Os criminosos e indigentes são os outros?
- Prendam os estrangeiros (negros, muçulmanos, mexicanos ou ciganos) e tirem-lhes todas as prestações sociais!
O desemprego e os baixos salários são provocados pelos imigrantes?
- Há que correr com eles e fechar as fronteiras!
As empresas fecham?
- Acabe-se com as importações e a liberdade de circulação de mercadorias!
Os brevíssimos primeiros seis meses da presidência de Donald Trump nos Estados Unidos da América são a mais cabal demonstração da inconsequência das receitas populistas. Trump ganhou a chefia do Governo, tem a maioria dos deputados na Câmara dos Representantes e no Senado, mas não conseguiu até agora cumprir nenhuma das suas promessas: os mexicanos, naturalmente, recusaram pagar o muro que ele queria construir na fronteira, não há mais emprego, não melhoram os salários, não acabou com o serviço de cuidados de saúde criado por Barak Obama, nem a proibição de entrada de muçulmanos no país está a funcionar como ele tinha prometido. Entretanto, vende armas à Arábia Saudita, ameaça o Irão, bombardeia o Iémen e a Síria, e enreda-se numa intriga de cumplicidades com os piratas informáticos russos por supostas interferências que teriam favorecido a sua vitória sobre Hillary Clinton! Felizmente, na Europa, a extrema-direita populista não conseguiu os resultados eleitorais que esperava. Só conseguiu fazer aprovar a saída do Reino Unido da União Europeia e, no mínimo, só podemos concluir, até agora, que as coisas não estão a correr nada bem, nem para os britânicos nem para o Partido Conservador.

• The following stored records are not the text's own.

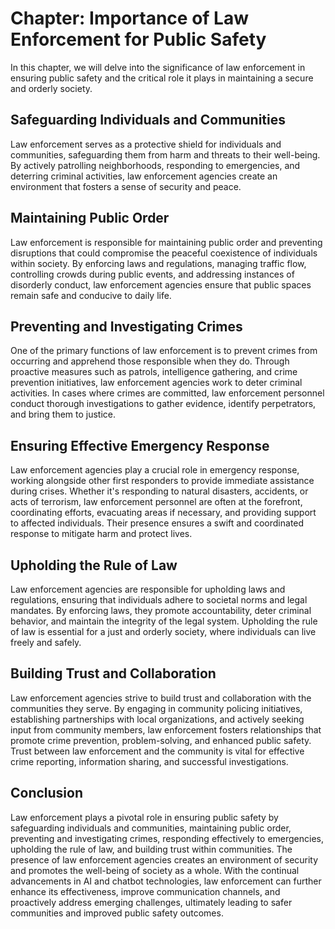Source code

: Chapter: Importance of Law Enforcement for Public Safety
========================================================

In this chapter, we will delve into the significance of law enforcement in ensuring public safety and the critical role it plays in maintaining a secure and orderly society.

Safeguarding Individuals and Communities
----------------------------------------

Law enforcement serves as a protective shield for individuals and communities, safeguarding them from harm and threats to their well-being. By actively patrolling neighborhoods, responding to emergencies, and deterring criminal activities, law enforcement agencies create an environment that fosters a sense of security and peace.

Maintaining Public Order
------------------------

Law enforcement is responsible for maintaining public order and preventing disruptions that could compromise the peaceful coexistence of individuals within society. By enforcing laws and regulations, managing traffic flow, controlling crowds during public events, and addressing instances of disorderly conduct, law enforcement agencies ensure that public spaces remain safe and conducive to daily life.

Preventing and Investigating Crimes
-----------------------------------

One of the primary functions of law enforcement is to prevent crimes from occurring and apprehend those responsible when they do. Through proactive measures such as patrols, intelligence gathering, and crime prevention initiatives, law enforcement agencies work to deter criminal activities. In cases where crimes are committed, law enforcement personnel conduct thorough investigations to gather evidence, identify perpetrators, and bring them to justice.

Ensuring Effective Emergency Response
-------------------------------------

Law enforcement agencies play a crucial role in emergency response, working alongside other first responders to provide immediate assistance during crises. Whether it's responding to natural disasters, accidents, or acts of terrorism, law enforcement personnel are often at the forefront, coordinating efforts, evacuating areas if necessary, and providing support to affected individuals. Their presence ensures a swift and coordinated response to mitigate harm and protect lives.

Upholding the Rule of Law
-------------------------

Law enforcement agencies are responsible for upholding laws and regulations, ensuring that individuals adhere to societal norms and legal mandates. By enforcing laws, they promote accountability, deter criminal behavior, and maintain the integrity of the legal system. Upholding the rule of law is essential for a just and orderly society, where individuals can live freely and safely.

Building Trust and Collaboration
--------------------------------

Law enforcement agencies strive to build trust and collaboration with the communities they serve. By engaging in community policing initiatives, establishing partnerships with local organizations, and actively seeking input from community members, law enforcement fosters relationships that promote crime prevention, problem-solving, and enhanced public safety. Trust between law enforcement and the community is vital for effective crime reporting, information sharing, and successful investigations.

Conclusion
----------

Law enforcement plays a pivotal role in ensuring public safety by safeguarding individuals and communities, maintaining public order, preventing and investigating crimes, responding effectively to emergencies, upholding the rule of law, and building trust within communities. The presence of law enforcement agencies creates an environment of security and promotes the well-being of society as a whole. With the continual advancements in AI and chatbot technologies, law enforcement can further enhance its effectiveness, improve communication channels, and proactively address emerging challenges, ultimately leading to safer communities and improved public safety outcomes.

Em Portugal, o populismo contemporâneo é intrinsecamente reacionário. Nos últimos 200 anos, atingiu a sua expressão mais espetacular com a Revolta da Maria da Fonte, pouco depois do fim da guerra civil que inaugurou a era constitucional. A revolta explodiu com a proibição dos enterramentos no interior das igrejas e a criação do registo civil que obrigava ao registo das propriedades, o que ficou conhecido como as "papeletas da roubalheira" - porque temiam, não sem alguma razão, que lhes tirassem as terras e os direitos herdados dos seus avós. Descontada a queda do Governo dos Cabrais, a Maria da Fonte, jamais identificada, acabou sem produzir qualquer alteração política significativa.
O populismo exprime sentimentos de perda e de exclusão, a perceção da coesão do grupo como imperativo de sobrevivência, a busca de refúgio nos valores mais arcaicos. O racismo, o chauvinismo, a xenofobia são instrumentos de arregimentação e manipulação deliberada destes sentimentos, por assim dizer, espontâneos. Os canalhas que deliberadamente abusam desses sentimentos para obter notoriedade ou conquistar a adesão aos seus projetos de poder não merecem o menor respeito nem consideração. Estranho, por este motivo, a benevolência de comentadores oficiosos. Escandaliza-me "o silêncio de chumbo" sobre a esquadra da Cova da Moura. E rejeito, absolutamente, a cumplicidade promíscua da direção do partido que apoia o deplorável candidato à Câmara de Loures.